This was the sight that greeted the 160,000 followers of one of Anonymous‘s myriad Twitter accounts earlier today. The hackers’ official Twitter feed had itself been hacked, by a group with which it has collaborated before, on a teenage mercy mission and which goes by the name of Rustle League. The infiltrators announced their deed with chutzpah and some chess symbols.
— ♚ⓐⓛⓓⓘ ⓔⓡⓛⓐⓝⓖⓖⓐ™♚ (@erlanggaaldi) February 21, 2013
Two hours later, Anonymous had restored order to their official chaos and disorder mouthpiece. (Memo to Anonymous: have you changed your password?
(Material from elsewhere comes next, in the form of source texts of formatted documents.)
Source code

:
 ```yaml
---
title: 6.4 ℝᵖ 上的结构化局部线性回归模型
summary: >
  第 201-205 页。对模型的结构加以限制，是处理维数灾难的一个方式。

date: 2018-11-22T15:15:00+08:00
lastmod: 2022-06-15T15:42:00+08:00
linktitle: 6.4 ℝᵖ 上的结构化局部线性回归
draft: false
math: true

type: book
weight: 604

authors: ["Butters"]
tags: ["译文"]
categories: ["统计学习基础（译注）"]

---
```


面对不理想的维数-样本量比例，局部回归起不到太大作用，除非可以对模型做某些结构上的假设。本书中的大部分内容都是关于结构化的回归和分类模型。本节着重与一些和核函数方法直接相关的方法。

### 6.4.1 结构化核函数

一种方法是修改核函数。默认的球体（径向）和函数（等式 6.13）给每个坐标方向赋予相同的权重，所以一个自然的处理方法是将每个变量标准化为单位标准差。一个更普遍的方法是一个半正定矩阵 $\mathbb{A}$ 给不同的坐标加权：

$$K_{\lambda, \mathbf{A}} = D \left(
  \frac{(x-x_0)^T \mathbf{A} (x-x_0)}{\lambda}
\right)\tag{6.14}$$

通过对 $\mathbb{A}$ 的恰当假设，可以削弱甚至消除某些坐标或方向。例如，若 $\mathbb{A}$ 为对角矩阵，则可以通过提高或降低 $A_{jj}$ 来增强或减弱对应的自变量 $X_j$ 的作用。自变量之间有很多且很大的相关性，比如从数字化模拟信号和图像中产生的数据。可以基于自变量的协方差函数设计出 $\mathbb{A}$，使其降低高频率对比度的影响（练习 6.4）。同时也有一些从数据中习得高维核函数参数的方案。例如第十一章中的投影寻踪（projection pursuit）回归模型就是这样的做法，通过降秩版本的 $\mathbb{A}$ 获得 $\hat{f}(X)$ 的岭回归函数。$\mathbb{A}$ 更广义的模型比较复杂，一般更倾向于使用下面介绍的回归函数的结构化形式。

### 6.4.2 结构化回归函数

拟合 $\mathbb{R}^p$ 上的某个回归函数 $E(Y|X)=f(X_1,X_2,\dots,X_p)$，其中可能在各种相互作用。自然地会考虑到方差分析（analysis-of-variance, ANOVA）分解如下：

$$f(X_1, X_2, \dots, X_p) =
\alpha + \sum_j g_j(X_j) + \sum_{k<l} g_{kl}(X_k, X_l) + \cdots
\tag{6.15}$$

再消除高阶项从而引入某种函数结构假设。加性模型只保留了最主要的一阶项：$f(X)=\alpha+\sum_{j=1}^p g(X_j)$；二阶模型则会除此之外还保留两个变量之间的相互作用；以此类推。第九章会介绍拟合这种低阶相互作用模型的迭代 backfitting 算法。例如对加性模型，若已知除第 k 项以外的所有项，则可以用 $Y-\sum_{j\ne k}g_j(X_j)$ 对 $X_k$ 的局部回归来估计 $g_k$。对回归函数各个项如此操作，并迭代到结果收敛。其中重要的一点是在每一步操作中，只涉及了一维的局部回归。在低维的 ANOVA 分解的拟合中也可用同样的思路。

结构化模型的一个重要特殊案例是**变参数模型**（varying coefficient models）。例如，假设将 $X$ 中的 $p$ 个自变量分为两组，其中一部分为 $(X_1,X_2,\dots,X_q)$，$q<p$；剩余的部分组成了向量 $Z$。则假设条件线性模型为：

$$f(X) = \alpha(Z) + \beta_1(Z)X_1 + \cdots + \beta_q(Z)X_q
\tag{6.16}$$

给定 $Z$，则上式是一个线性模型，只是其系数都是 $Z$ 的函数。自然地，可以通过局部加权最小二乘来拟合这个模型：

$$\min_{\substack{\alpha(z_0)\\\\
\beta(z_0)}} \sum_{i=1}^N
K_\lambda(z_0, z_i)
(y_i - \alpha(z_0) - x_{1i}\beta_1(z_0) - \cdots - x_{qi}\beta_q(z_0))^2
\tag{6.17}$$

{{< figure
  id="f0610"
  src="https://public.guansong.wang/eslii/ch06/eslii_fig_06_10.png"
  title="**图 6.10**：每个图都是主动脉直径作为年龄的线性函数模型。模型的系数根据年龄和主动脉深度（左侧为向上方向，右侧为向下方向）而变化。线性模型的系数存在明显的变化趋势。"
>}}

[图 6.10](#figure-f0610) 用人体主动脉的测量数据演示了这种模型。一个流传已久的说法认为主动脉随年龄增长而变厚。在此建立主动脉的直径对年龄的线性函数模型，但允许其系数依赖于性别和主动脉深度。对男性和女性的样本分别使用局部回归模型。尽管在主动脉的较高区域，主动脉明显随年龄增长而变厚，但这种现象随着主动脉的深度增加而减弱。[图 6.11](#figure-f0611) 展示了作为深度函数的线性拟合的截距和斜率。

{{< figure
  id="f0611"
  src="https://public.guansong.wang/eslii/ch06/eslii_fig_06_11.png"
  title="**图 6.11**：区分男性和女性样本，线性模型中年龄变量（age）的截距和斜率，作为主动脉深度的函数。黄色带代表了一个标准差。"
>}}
It’s useful to use a combination of numbers, letters and symbols, and P@55w0rD won’t do.)
We’re back to business!
— Anonymous Operations (@Anon_Central) February 21, 2013
There has been hackery everywhere this week, from the lower level, such as Burger King’s Twitter account, which may have brought a smile to your face. And then there’s the mid-level hack, which affects normal people on an everyday level–both Facebook and Apple fell victim to what may or may not have been a crime ring from Eastern Europe who are in the business of industrial secrets and, maybe user passwords. And then there’s the top-grade stuff, which is the stuff that 21st-century John Le Carre novels should be made of, which involves government agencies and media organizations and which may or may not be down to the inhabitants of a large, unprepossessing white tower block on the outskirts of Shanghai.